• Aim of the task: Each line that includes "versus" must be copied from the records.

• Record extracts:
+ + + + +

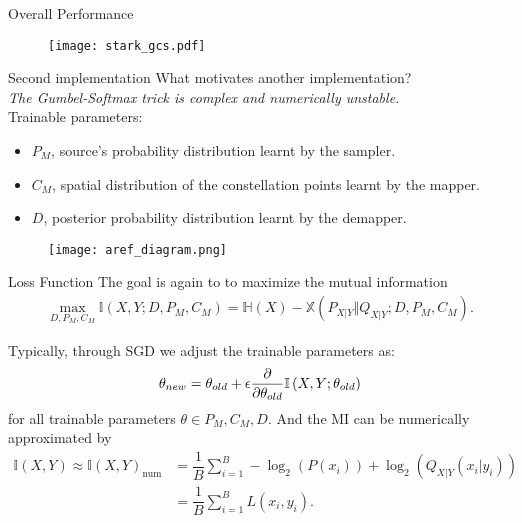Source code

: \documentclass[english,aspectratio=1610,9pt,helvet,nicetitles]{ICEbeamerTUMCD}
\begin{document}
\begin{frame}{Overall Performance}
\begin{figure}[H]
	\centering
	\texttt{[image: stark\_gcs.pdf]}
    \label{fig:starkPerf}
\end{figure}
\end{frame}

\begin{frame}{Second implementation \cite{Aref}}
	What motivates another implementation?\\
	\textit{The Gumbel-Softmax trick is complex and numerically unstable.\\}
	Trainable parameters:
	\vspace{-5mm}
	\begin{itemize}
		\item $P_M$, source's probability distribution learnt by the sampler.
		\item $C_M$, spatial distribution of the constellation points learnt by the mapper.
		\item $D$, posterior probability distribution learnt by the demapper.
	\end{itemize}
	
    \begin{figure}
		\centering
		\texttt{[image: aref\_diagram.png]}
		\label{fig:arefAe}
	\end{figure}
\end{frame}

\begin{frame}{Loss Function}
	The goal is again to to maximize the mutual information
	\begin{align}
		 \max_{D, P_M, C_M} \mathbb{I} \left(X , Y ; D, P_M, C_M \right) = \mathbb{H}(X) - \mathbb{X}(P_{X|Y} \Vert Q_{X|Y} ; D, P_M, C_M).
	\end{align}
	
	Typically, through SGD we adjust the trainable parameters as:
	\begin{align}
		\theta_{new} = \theta_{old} + \epsilon \pdv{\theta_{old}} \mathbb{I} \left(X , Y ; \theta_{old} \right)
	\end{align}
	for all trainable parameters $\theta \in P_M, C_M, D$. And the MI can be numerically approximated by
	\begin{align}
		\mathbb{I} \left(X , Y\right) \approx \mathbb{I} \left(X , Y\right)_{\text{num}} &= \dfrac{1}{B} \sum \limits_{i = 1}^{B} - \log_2(P(x_i)) + \log_2(Q_{X|Y}(x_i|y_i))\\
		&= \dfrac{1}{B} \sum \limits_{i = 1}^{B} L(x_i, y_i).
	\end{align}
\end{frame}
\end{document}
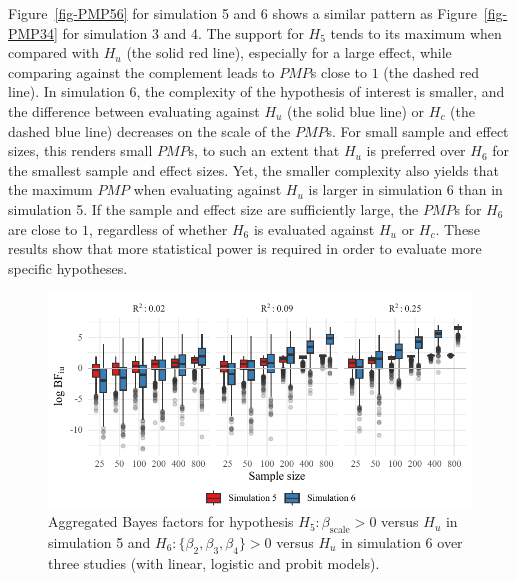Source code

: \documentclass[
]{article}
\begin{document}
Figure~\ref{fig-PMP56} for simulation 5 and 6 shows a similar pattern as
Figure~\ref{fig-PMP34} for simulation 3 and 4. The support for \(H_5\)
tends to its maximum when compared with \(H_u\) (the solid red line),
especially for a large effect, while comparing against the complement
leads to \(PMP\)s close to \(1\) (the dashed red line). In simulation 6,
the complexity of the hypothesis of interest is smaller, and the
difference between evaluating against \(H_u\) (the solid blue line) or
\(H_c\) (the dashed blue line) decreases on the scale of the \(PMP\)s.
For small sample and effect sizes, this renders small \(PMP\)s, to such
an extent that \(H_u\) is preferred over \(H_6\) for the smallest sample
and effect sizes. Yet, the smaller complexity also yields that the
maximum \(PMP\) when evaluating against \(H_u\) is larger in simulation
6 than in simulation 5. If the sample and effect size are sufficiently
large, the \(PMP\)s for \(H_6\) are close to \(1\), regardless of
whether \(H_6\) is evaluated against \(H_u\) or \(H_c\). These results
show that more statistical power is required in order to evaluate more
specific hypotheses.

\begin{figure}[!t]

{\centering \includegraphics[width=1\textwidth,height=\textheight]{manuscript_VK_files/figure-pdf/fig-BF56-1.pdf}

}

\caption{\label{fig-BF56}Aggregated Bayes factors for hypothesis
\(H_5: \beta_{\text{scale}} > 0\) versus \(H_u\) in simulation 5 and
\(H_6: \{\beta_2, \beta_3, \beta_4\} > 0\) versus \(H_u\) in simulation
6 over three studies (with linear, logistic and probit models).}

\end{figure}
\end{document}
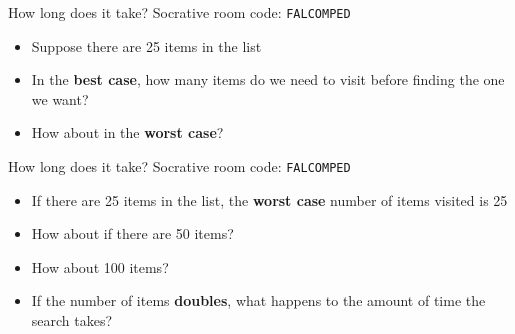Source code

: \begin{frame}{How long does it take?}
	Socrative room code: \texttt{FALCOMPED}
	\begin{itemize}
		\item Suppose there are 25 items in the list \pause
		\item In the \textbf{best case}, how many items do we need to visit before finding the one we want? \pause
		\item How about in the \textbf{worst case}?
	\end{itemize}
\end{frame}

\begin{frame}{How long does it take?}
	Socrative room code: \texttt{FALCOMPED}
	\begin{itemize}
		\item If there are 25 items in the list, the \textbf{worst case} number of items visited is 25 \pause
		\item How about if there are 50 items? \pause
		\item How about 100 items? \pause
		\item If the number of items \textbf{doubles}, what happens to the amount of time the search takes?
	\end{itemize}
\end{frame}

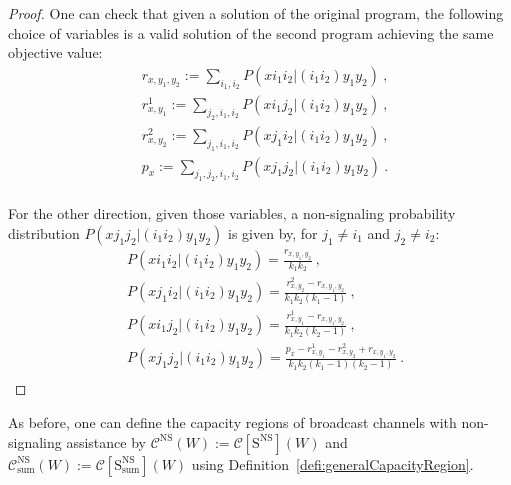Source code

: \begin{proof}
  One can check that given a solution of the original program, the following choice of variables is a valid solution of the second program achieving the same objective value:
\begin{equation}
  \begin{aligned}
    &r_{x,y_1,y_2} := \sum_{i_1,i_2} P(xi_1i_2|(i_1i_2)y_1y_2)\ ,\\
    &r^1_{x,y_1} := \sum_{j_2,i_1,i_2} P(xi_1j_2|(i_1i_2)y_1y_2)\ ,\\
    &r^2_{x,y_2} := \sum_{j_1,i_1,i_2} P(xj_1i_2|(i_1i_2)y_1y_2)\ ,\\
    &p_x := \sum_{j_1,j_2,i_1,i_2} P(xj_1j_2|(i_1i_2)y_1y_2) \ .\\
  \end{aligned}
\end{equation}

For the other direction, given those variables, a non-signaling probability distribution $P(xj_1j_2|(i_1i_2)y_1y_2)$ is given by, for $j_1 \not= i_1$ and $j_2 \not= i_2$:
\begin{equation}
  \begin{aligned}
    &P(xi_1i_2|(i_1i_2)y_1y_2) = \frac{r_{x,y_1,y_2}}{k_1k_2}  \ ,\\
    &P(xj_1i_2|(i_1i_2)y_1y_2) = \frac{r^2_{x,y_2} - r_{x,y_1,y_2}}{k_1k_2(k_1-1)}  \ ,\\
    &P(xi_1j_2|(i_1i_2)y_1y_2) = \frac{r^1_{x,y_1} - r_{x,y_1,y_2}}{k_1k_2(k_2-1)} \ ,\\
    &P(xj_1j_2|(i_1i_2)y_1y_2) = \frac{p_{x} -  r^1_{x,y_1} - r^2_{x,y_2} + r_{x,y_1,y_2}}{k_1k_2(k_1-1)(k_2-1)} \ .\\
  \end{aligned}
\end{equation}
\end{proof}

As before, one can define the capacity regions of broadcast channels with non-signaling assistance by $\mathcal{C}^{\mathrm{NS}}(W) :=  \mathcal{C}[\mathrm{S}^{\mathrm{NS}}](W)$ and $\mathcal{C}^{\mathrm{NS}}_{\text{sum}}(W) := \mathcal{C}[\mathrm{S}^{\mathrm{NS}}_{\text{sum}}](W)$ using Definition~\ref{defi:generalCapacityRegion}. 


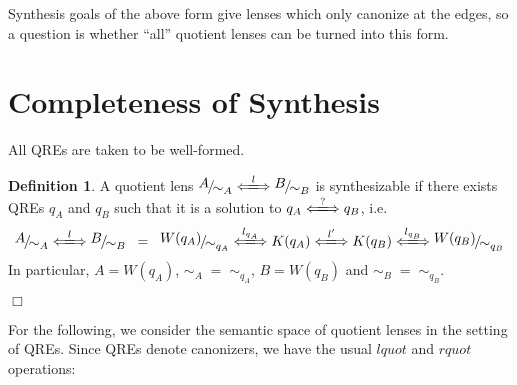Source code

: \documentclass[a4paper,11pt] {article}
\theoremstyle{definition}
\newtheorem{definition}[theorem]{Definition}
\newcommand{\lquot}{\textit{lquot}}
\newcommand{\rquot}{\textit{rquot}}
\newcommand{\lensbetween}[1]{\xLongleftrightarrow{#1}}
\newcommand{\niceFrac}[2]{%
    \raise.5ex\hbox{$#1$}%
    \kern-.1em/\kern-.15em%
    \lower.25ex\hbox{$#2$}}
\begin{document}
Synthesis goals of the above form give lenses which only canonize at
the edges, so a question is whether ``all'' quotient lenses can be
turned into this form.


\section{Completeness of Synthesis}
All QREs are taken to be well-formed.
\begin{definition}
  A quotient lens
  $\niceFrac{A}{\sim_A} \lensbetween{l} \niceFrac{B}{\sim_B}$
  is synthesizable if there exists QREs $q_A$ and $q_B$ such that
  it is a solution to $q_A \lensbetween{?} q_B$, i.e.
  \begin{align*}
    \niceFrac{A}{\sim_A} \lensbetween{l} \niceFrac{B}{\sim_B} \;\; = \;\;
    \niceFrac{W(q_A)}{\sim_{q_A}} \lensbetween{l_{q_A}} K(q_A)
    \lensbetween{l'}
    K(q_B) \lensbetween{l_{q_B}} \niceFrac{W(q_B)}{\sim_{q_B}}
  \end{align*}
  In particular, $A = W(q_A)$, $\sim_A \; = \; \sim_{q_A}$,
  $B = W(q_B)$ and $\sim_B \; = \; \sim_{q_B}$.
  \begin{flushright} $\Box$ \end{flushright}
\end{definition}
For the following, we consider the semantic space of quotient
lenses in the setting of QREs.
Since QREs denote canonizers,
we have the usual $\lquot$ and $\rquot$ operations:
\end{document}
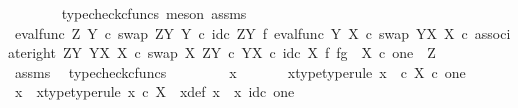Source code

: \begin{isabellebody}
\ \ \ \ \ \ \isamarkupfalse%
\ {\isacharparenleft}{\kern0pt}typecheck{\isacharunderscore}{\kern0pt}cfuncs{\isacharcomma}{\kern0pt}\ meson\ assms{\isacharparenright}{\kern0pt}\isanewline
\ \ \ \ \isamarkupfalse%
\ {\isachardoublequoteopen}{\isacharparenleft}{\kern0pt}eval{\isacharunderscore}{\kern0pt}func\ Z\ Y\ {\isasymcirc}\isactrlsub c\ swap\ {\isacharparenleft}{\kern0pt}Z\isactrlbsup Y\isactrlesup {\isacharparenright}{\kern0pt}\ Y\ {\isasymcirc}\isactrlsub c\ {\isacharparenleft}{\kern0pt}id\isactrlsub c\ {\isacharparenleft}{\kern0pt}Z\isactrlbsup Y\isactrlesup {\isacharparenright}{\kern0pt}\ {\isasymtimes}\isactrlsub f\ eval{\isacharunderscore}{\kern0pt}func\ Y\ X\ {\isasymcirc}\isactrlsub c\ swap\ {\isacharparenleft}{\kern0pt}Y\isactrlbsup X\isactrlesup {\isacharparenright}{\kern0pt}\ X{\isacharparenright}{\kern0pt}\ {\isasymcirc}\isactrlsub c\ associate{\isacharunderscore}{\kern0pt}right\ {\isacharparenleft}{\kern0pt}Z\isactrlbsup Y\isactrlesup {\isacharparenright}{\kern0pt}\ {\isacharparenleft}{\kern0pt}Y\isactrlbsup X\isactrlesup {\isacharparenright}{\kern0pt}\ X\ {\isasymcirc}\isactrlsub c\ swap\ X\ {\isacharparenleft}{\kern0pt}Z\isactrlbsup Y\isactrlesup \ {\isasymtimes}\isactrlsub c\ Y\isactrlbsup X\isactrlesup {\isacharparenright}{\kern0pt}{\isacharparenright}{\kern0pt}\ {\isasymcirc}\isactrlsub c\ id\isactrlsub c\ X\ {\isasymtimes}\isactrlsub f\ {\isasymlangle}f{\isacharcomma}{\kern0pt}g{\isasymrangle}\ {\isacharcolon}{\kern0pt}\ X\ {\isasymtimes}\isactrlsub c\ one\ {\isasymrightarrow}\ Z{\isachardoublequoteclose}\isanewline
\ \ \ \ \ \ \isamarkupfalse%
\ assms\ \isamarkupfalse%
\ typecheck{\isacharunderscore}{\kern0pt}cfuncs\isanewline
\ \ \isamarkupfalse%
\isanewline
\ \ \ \ \isamarkupfalse%
\ x{}\ \isanewline
\ \ \ \ \isamarkupfalse%
\ x{}{\isacharunderscore}{\kern0pt}type{\isacharbrackleft}{\kern0pt}type{\isacharunderscore}{\kern0pt}rule{\isacharbrackright}{\kern0pt}{\isacharcolon}{\kern0pt}\ {\isachardoublequoteopen}x{}\ \ {\isasymin}\isactrlsub c\ X\ {\isasymtimes}\isactrlsub c\ one{\isachardoublequoteclose}\isanewline
\ \ \ \ \isamarkupfalse%
\ \isamarkupfalse%
\ x\ \ x{\isacharunderscore}{\kern0pt}type{\isacharbrackleft}{\kern0pt}type{\isacharunderscore}{\kern0pt}rule{\isacharbrackright}{\kern0pt}{\isacharcolon}{\kern0pt}\ {\isachardoublequoteopen}x\ {\isasymin}\isactrlsub c\ X{\isachardoublequoteclose}\ \ x{\isacharunderscore}{\kern0pt}def{\isacharcolon}{\kern0pt}\ {\isachardoublequoteopen}x{}\ {\isacharequal}{\kern0pt}\ {\isasymlangle}x{\isacharcomma}{\kern0pt}\ id\isactrlsub c\ one{\isasymrangle}{\isachardoublequoteclose}\isanewline

\end{isabellebody}
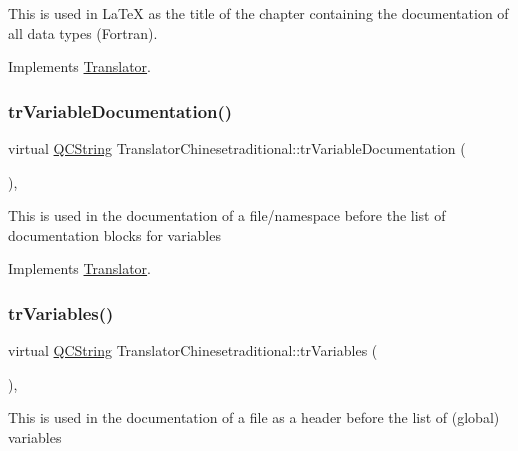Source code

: This is used in La\+TeX as the title of the chapter containing the documentation of all data types (Fortran). 

Implements \mbox{\hyperlink{class_translator}{Translator}}.

\mbox{\label{class_translator_chinesetraditional_ae5208cf0363e243cbdfe3a807617a5eb}} 
\subsubsection{\texorpdfstring{trVariableDocumentation()}{trVariableDocumentation()}}
{\footnotesize\ttfamily virtual \mbox{\hyperlink{class_q_c_string}{Q\+C\+String}} Translator\+Chinesetraditional\+::tr\+Variable\+Documentation (\begin{DoxyParamCaption}{ }\end{DoxyParamCaption})\hspace{0.3cm}{\ttfamily [inline]}, {\ttfamily [virtual]}}

This is used in the documentation of a file/namespace before the list of documentation blocks for variables 

Implements \mbox{\hyperlink{class_translator}{Translator}}.

\mbox{\label{class_translator_chinesetraditional_af9364497af3826f519b7e5811e9e6a0d}} 
\subsubsection{\texorpdfstring{trVariables()}{trVariables()}}
{\footnotesize\ttfamily virtual \mbox{\hyperlink{class_q_c_string}{Q\+C\+String}} Translator\+Chinesetraditional\+::tr\+Variables (\begin{DoxyParamCaption}{ }\end{DoxyParamCaption})\hspace{0.3cm}{\ttfamily [inline]}, {\ttfamily [virtual]}}

This is used in the documentation of a file as a header before the list of (global) variables 


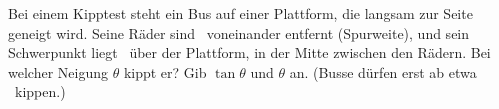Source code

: Bei einem Kipptest steht ein Bus auf einer Plattform, die langsam zur Seite geneigt wird. Seine Räder sind \wSO\ voneinander entfernt (Spurweite), und sein Schwerpunkt liegt \hSO\ über der Plattform, in der Mitte zwischen den Rädern. Bei welcher Neigung $\theta$ kippt er? Gib $\tan\theta$ und $\theta$ an. (Busse dürfen erst ab etwa \wminO\ kippen.)
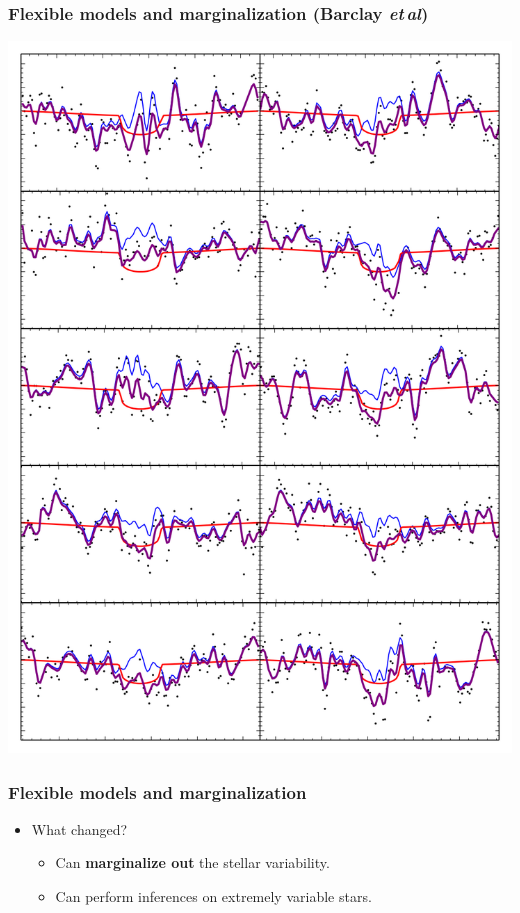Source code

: \documentclass{beamer}
\newcommand{\foreign}[1]{\textsl{#1}}
\newcommand{\etal}{\foreign{et\,al}}
\renewcommand{\emph}[1]{\textbf{#1}}
\begin{document}
\begin{frame}
  \frametitle{Flexible models and marginalization \small{(Barclay \etal)}}
  \includegraphics[height=0.85\textheight]{ten_transits.png}
\end{frame}

\begin{frame}
  \frametitle{Flexible models and marginalization}
  \begin{itemize}
  \item What changed?
    \begin{itemize}
    \item Can \emph{marginalize out} the stellar variability.
    \item Can perform inferences on extremely variable stars.
    \end{itemize}
  \end{itemize}
\end{frame}
\end{document}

+ + + + +

• Result of the exercise:
\(H_5: \beta_{\text{scale}} > 0\) versus \(H_u\) in simulation 5 and
\(H_6: \{\beta_2, \beta_3, \beta_4\} > 0\) versus \(H_u\) in simulation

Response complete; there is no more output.